_To do_
Your response must be an exact transcription of the lines from the one containing "quando as metricas" through the final line of the data.

_Exercise material_
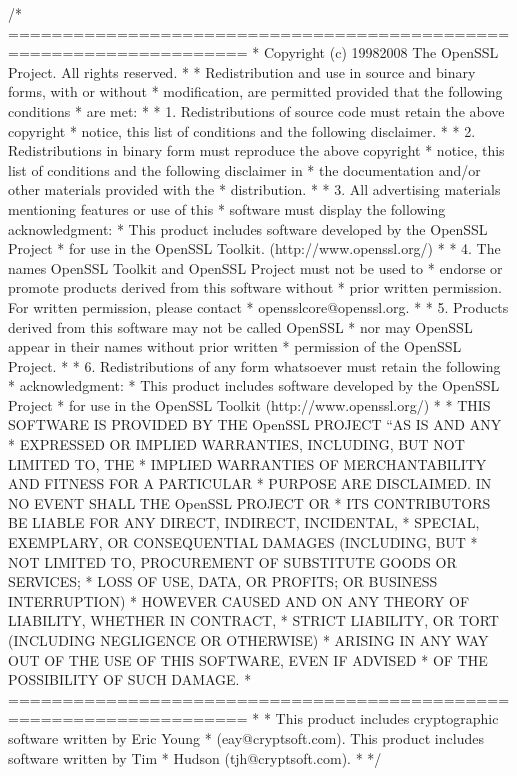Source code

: \documentclass[a4,10pt,spanish]{sphinxmanual}
\begin{document}
\begin{sphinxVerbatim}[commandchars=\\\{\}]
   /* ====================================================================
    * Copyright (c) 1998\PYGZhy{}2008 The OpenSSL Project.  All rights reserved.
    *
    * Redistribution and use in source and binary forms, with or without
    * modification, are permitted provided that the following conditions
    * are met:
    *
    * 1. Redistributions of source code must retain the above copyright
    *    notice, this list of conditions and the following disclaimer.
    *
    * 2. Redistributions in binary form must reproduce the above copyright
    *    notice, this list of conditions and the following disclaimer in
    *    the documentation and/or other materials provided with the
    *    distribution.
    *
    * 3. All advertising materials mentioning features or use of this
    *    software must display the following acknowledgment:
    *    \PYGZdq{}This product includes software developed by the OpenSSL Project
    *    for use in the OpenSSL Toolkit. (http://www.openssl.org/)\PYGZdq{}
    *
    * 4. The names \PYGZdq{}OpenSSL Toolkit\PYGZdq{} and \PYGZdq{}OpenSSL Project\PYGZdq{} must not be used to
    *    endorse or promote products derived from this software without
    *    prior written permission. For written permission, please contact
    *    openssl\PYGZhy{}core@openssl.org.
    *
    * 5. Products derived from this software may not be called \PYGZdq{}OpenSSL\PYGZdq{}
    *    nor may \PYGZdq{}OpenSSL\PYGZdq{} appear in their names without prior written
    *    permission of the OpenSSL Project.
    *
    * 6. Redistributions of any form whatsoever must retain the following
    *    acknowledgment:
    *    \PYGZdq{}This product includes software developed by the OpenSSL Project
    *    for use in the OpenSSL Toolkit (http://www.openssl.org/)\PYGZdq{}
    *
    * THIS SOFTWARE IS PROVIDED BY THE OpenSSL PROJECT ``AS IS\PYGZsq{}\PYGZsq{} AND ANY
    * EXPRESSED OR IMPLIED WARRANTIES, INCLUDING, BUT NOT LIMITED TO, THE
    * IMPLIED WARRANTIES OF MERCHANTABILITY AND FITNESS FOR A PARTICULAR
    * PURPOSE ARE DISCLAIMED.  IN NO EVENT SHALL THE OpenSSL PROJECT OR
    * ITS CONTRIBUTORS BE LIABLE FOR ANY DIRECT, INDIRECT, INCIDENTAL,
    * SPECIAL, EXEMPLARY, OR CONSEQUENTIAL DAMAGES (INCLUDING, BUT
    * NOT LIMITED TO, PROCUREMENT OF SUBSTITUTE GOODS OR SERVICES;
    * LOSS OF USE, DATA, OR PROFITS; OR BUSINESS INTERRUPTION)
    * HOWEVER CAUSED AND ON ANY THEORY OF LIABILITY, WHETHER IN CONTRACT,
    * STRICT LIABILITY, OR TORT (INCLUDING NEGLIGENCE OR OTHERWISE)
    * ARISING IN ANY WAY OUT OF THE USE OF THIS SOFTWARE, EVEN IF ADVISED
    * OF THE POSSIBILITY OF SUCH DAMAGE.
    * ====================================================================
    *
    * This product includes cryptographic software written by Eric Young
    * (eay@cryptsoft.com).  This product includes software written by Tim
    * Hudson (tjh@cryptsoft.com).
    *
    */


\end{sphinxVerbatim}
\end{document}
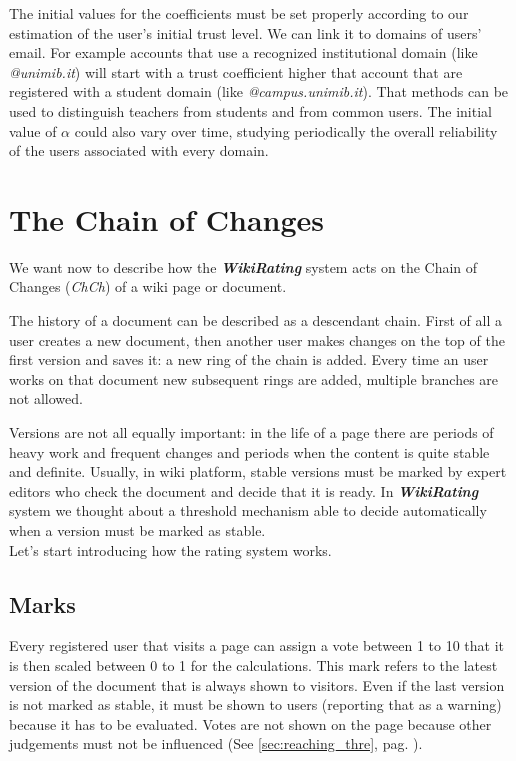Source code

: \documentclass[a4paper,11pt]{article}
\newcommand{\wir}{\textbf{\textit{WikiRating }}}
\newcommand{\al}{$\alpha$ }
\begin{document}
The initial values for the coefficients must be set properly according to our estimation 
of the user's initial trust level. We can link it to domains of users' email. For example 
accounts that use a recognized institutional domain (like \textit{@unimib.it}) will start 
with a trust coefficient higher that account that are registered with a student domain 
(like \textit{@campus.unimib.it}). That methods can be used to distinguish teachers from 
students and from common users. The initial value of \al could also vary over time, 
studying periodically the overall reliability of the users associated with every domain.

\newpage
\section{The Chain of Changes}\label{sec:chch}
We want now to describe how the \wir system acts on the Chain of Changes (\textit{ChCh}) 
of a wiki page or document.

The history of a document can be described as a descendant chain. First of all a user 
creates a new document, then another user makes changes on the top of the first version and saves it: a new ring of the chain is added. Every time an user works on that document  
new subsequent rings are added, multiple branches are not allowed.

Versions are not all equally important: in the life of a page there are periods of heavy 
work and frequent changes and periods when the content is quite stable and definite. 
Usually, in wiki platform, stable versions must be marked by expert editors who check the 
document and decide that it is ready. In \wir system we thought about a threshold 
mechanism able to decide automatically when a version must be marked as stable.\\

Let's start introducing how the rating system works.

\subsection{Marks} \label{sec:marks}
Every registered user that visits a page can assign a vote between 1 to 10 
that it is then scaled between 0 to 1 for the calculations. This mark refers to the latest 
version of the document that is  always shown to visitors. Even if the last version is not 
marked as stable, it must be shown to users (reporting that as a warning) because it has 
to be evaluated. Votes are not shown on the page because other judgements must not be 
influenced (See \ref{sec:reaching_thre}, pag. \pageref{sec:reaching_thre}).
\end{document}
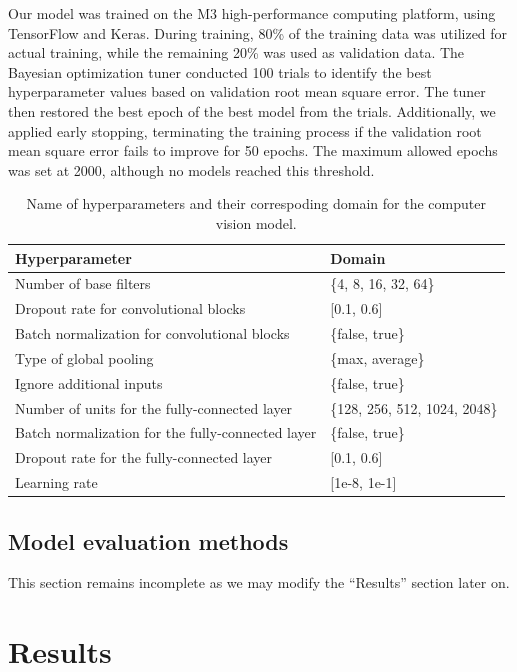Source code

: \documentclass[]{interact}
\theoremstyle{plain}%
\theoremstyle{definition}
\theoremstyle{remark}
\begin{document}
Our model was trained on the M3 high-performance computing platform,
using TensorFlow and Keras. During training, 80\% of the training data
was utilized for actual training, while the remaining 20\% was used as
validation data. The Bayesian optimization tuner conducted 100 trials to
identify the best hyperparameter values based on validation root mean
square error. The tuner then restored the best epoch of the best model
from the trials. Additionally, we applied early stopping, terminating
the training process if the validation root mean square error fails to
improve for 50 epochs. The maximum allowed epochs was set at 2000,
although no models reached this threshold.

\begin{table}

\caption{\label{tab:hyperparameter}Name of hyperparameters and their correspoding domain for the computer vision model.}
\centering
\begin{tabular}[t]{ll}
\toprule
Hyperparameter & Domain\\
\midrule
Number of base filters & \{4, 8, 16, 32, 64\}\\
Dropout rate for convolutional blocks & {}[0.1, 0.6]\\
Batch normalization for convolutional blocks & \{false, true\}\\
Type of global pooling & \{max, average\}\\
Ignore additional inputs & \{false, true\}\\
\addlinespace
Number of units for the fully-connected layer & \{128, 256, 512, 1024, 2048\}\\
Batch normalization for the fully-connected layer & \{false, true\}\\
Dropout rate for the fully-connected layer & {}[0.1, 0.6]\\
Learning rate & {}[1e-8, 1e-1]\\
\bottomrule
\end{tabular}
\end{table}

\subsection{Model evaluation methods}\label{model-evaluation-methods}

This section remains incomplete as we may modify the ``Results'' section
later on.

\section{Results}\label{results}
\end{document}
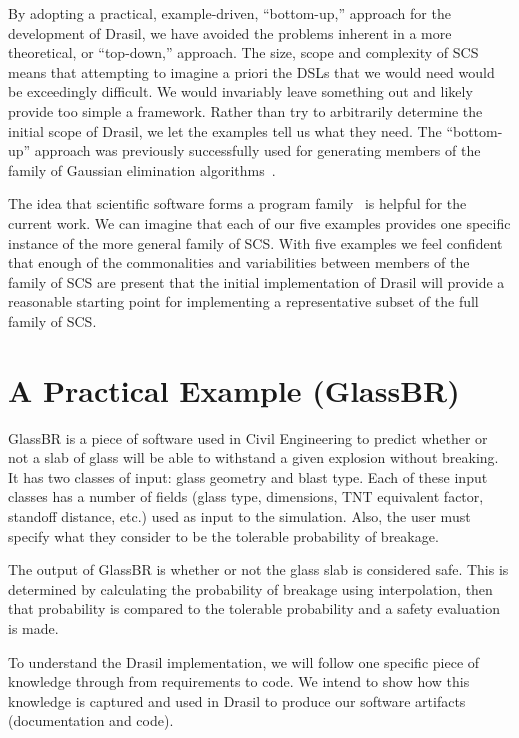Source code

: \documentclass[sigconf]{acmart}
\begin{document}
By adopting a practical, example-driven, ``bottom-up,'' approach for the
development of Drasil, we have avoided the problems inherent in a more
theoretical, or ``top-down,'' approach.  The size, scope and complexity of SCS
means that attempting to imagine a priori the DSLs that we would need would be
exceedingly difficult.  We would invariably leave something out and likely
provide too simple a framework.  Rather than try to arbitrarily determine the
initial scope of Drasil, we let the examples tell us what they need. The
``bottom-up'' approach was previously successfully used for generating members
of the family of Gaussian elimination algorithms~\cite{Carette2006}.  

The idea that scientific software forms a program
family~\cite{SmithMcCutchanAndCao2007} is helpful for the current work.  We can
imagine that each of our five examples provides one specific instance of the
more general family of SCS.  With five examples we feel confident that enough of
the commonalities and variabilities between members of the family of SCS are
present that the initial implementation of Drasil will provide a reasonable
starting point for implementing a representative subset of the full family of
SCS.

\section{A Practical Example (GlassBR)} \label{SecGlassBR}

GlassBR is a piece of software used in Civil Engineering to predict whether or 
not a slab of glass will be able to withstand a given explosion without breaking. It
has two classes of input: glass geometry and blast type. Each of these input 
classes has a number of fields (glass type, dimensions, TNT equivalent factor, 
standoff distance, etc.) used as input to the simulation. Also, the user must 
specify what they consider to be the tolerable probability of breakage.

The output of GlassBR is whether or not the glass slab is considered safe. 
This is determined by calculating the probability of breakage using 
interpolation, then that probability is compared to the tolerable probability 
and a safety evaluation is made.

To understand the Drasil implementation, we will follow one specific piece of 
knowledge through from requirements to code. We intend to show how this 
knowledge is captured and used in Drasil to produce our software artifacts 
(documentation and code).
\end{document}
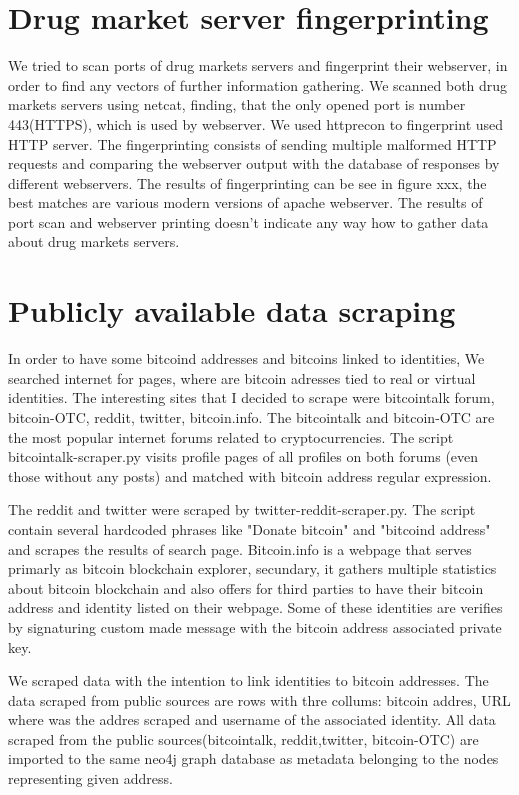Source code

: \documentclass[
  digital, %
  table,   %
  lof,     %
  lot,     %
  oneside
]{fithesis3}
\begin{document}
\section{Drug market server fingerprinting}
We tried to scan ports of drug markets servers and fingerprint their webserver, in order to find any vectors of further information gathering.
We scanned both drug markets servers using netcat, finding, that the only opened port is number 443(HTTPS), which is used by webserver.
We used httprecon to fingerprint used HTTP server. The fingerprinting consists of sending multiple malformed HTTP requests and comparing the webserver output with the database of responses by different webservers.
The results of fingerprinting can be see in figure xxx, the best matches are various modern versions of apache webserver.
The results of port scan and webserver printing doesn't indicate any way how to gather data about drug markets servers.

\section{Publicly available data scraping}
In order to have some bitcoind addresses and bitcoins linked to identities, We searched internet for pages, where are bitcoin adresses tied to real or virtual identities.
The interesting sites that I decided to scrape were bitcointalk forum, bitcoin-OTC, reddit, twitter, bitcoin.info.
The bitcointalk and bitcoin-OTC are the most popular internet forums related to cryptocurrencies. The script bitcointalk-scraper.py visits profile pages of all profiles on both forums (even those without any posts)
 and matched with bitcoin address regular expression.
 
The reddit and twitter were scraped by twitter-reddit-scraper.py. The script contain several hardcoded phrases like "Donate bitcoin" and "bitcoind address" and scrapes the results of search page.
Bitcoin.info is a webpage that serves primarly as bitcoin blockchain explorer, secundary,
it gathers multiple statistics about bitcoin blockchain and also offers for third parties to have their bitcoin address and identity listed on their webpage.
Some of these identities are verifies by signaturing custom made message with the bitcoin address associated private key.

We scraped data with the intention to link identities to bitcoin addresses. The data scraped from public sources are rows with thre collums: bitcoin addres, URL where was the addres scraped and username of the associated identity.
All data scraped from the public sources(bitcointalk, reddit,twitter, bitcoin-OTC) are imported to the same neo4j graph database as metadata belonging to the nodes representing given address.
\end{document}
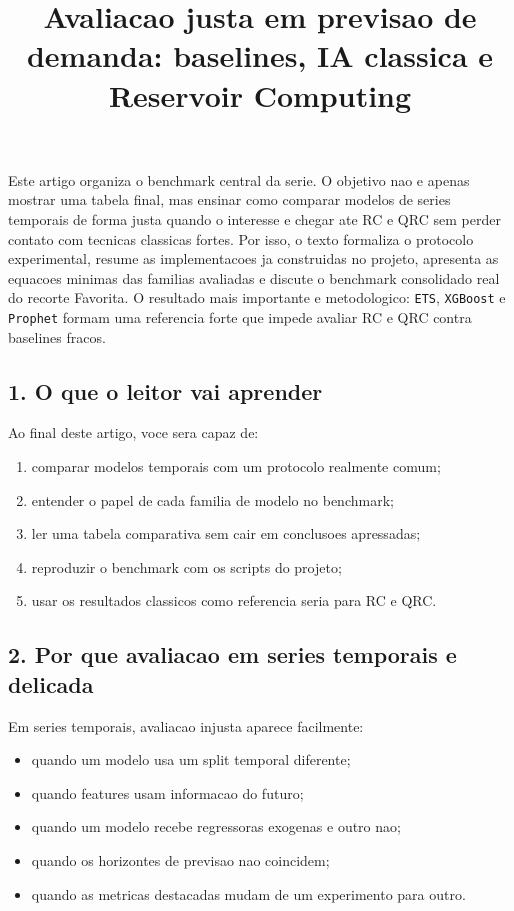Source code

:\documentclass[12pt]{article}
\title{Avaliacao justa em previsao de demanda: baselines, IA classica e Reservoir Computing}
\author{}
\providecommand{\tightlist}{%
          \setlength{\itemsep}{0pt}\setlength{\parskip}{0pt}}
\begin{document}
        \maketitle

        \begin{resumo}
        Este artigo organiza o benchmark central da serie. O objetivo nao e apenas mostrar uma tabela final, mas ensinar como comparar modelos de series temporais de forma justa quando o interesse e chegar ate RC e QRC sem perder contato com tecnicas classicas fortes. Por isso, o texto formaliza o protocolo experimental, resume as implementacoes ja construidas no projeto, apresenta as equacoes minimas das familias avaliadas e discute o benchmark consolidado real do recorte Favorita. O resultado mais importante e metodologico: \texttt{ETS}, \texttt{XGBoost} e \texttt{Prophet} formam uma referencia forte que impede avaliar RC e QRC contra baselines fracos.
        \end{resumo}

        \subsection{1. O que o leitor vai aprender}\label{1-o-que-o-leitor-vai-aprender}

Ao final deste artigo, voce sera capaz de:

\begin{enumerate}
\def\labelenumi{\arabic{enumi}.}
\tightlist
\item
  comparar modelos temporais com um protocolo realmente comum;
\item
  entender o papel de cada familia de modelo no benchmark;
\item
  ler uma tabela comparativa sem cair em conclusoes apressadas;
\item
  reproduzir o benchmark com os scripts do projeto;
\item
  usar os resultados classicos como referencia seria para RC e QRC.
\end{enumerate}

\subsection{2. Por que avaliacao em series temporais e delicada}\label{2-por-que-avaliacao-em-series-temporais-e-delicada}

Em series temporais, avaliacao injusta aparece facilmente:

\begin{itemize}
\tightlist
\item
  quando um modelo usa um split temporal diferente;
\item
  quando features usam informacao do futuro;
\item
  quando um modelo recebe regressoras exogenas e outro nao;
\item
  quando os horizontes de previsao nao coincidem;
\item
  quando as metricas destacadas mudam de um experimento para outro.
\end{itemize}
\end{document}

_Answer space_
  quando as metricas destacadas mudam de um experimento para outro.
\end{itemize}
\end{document}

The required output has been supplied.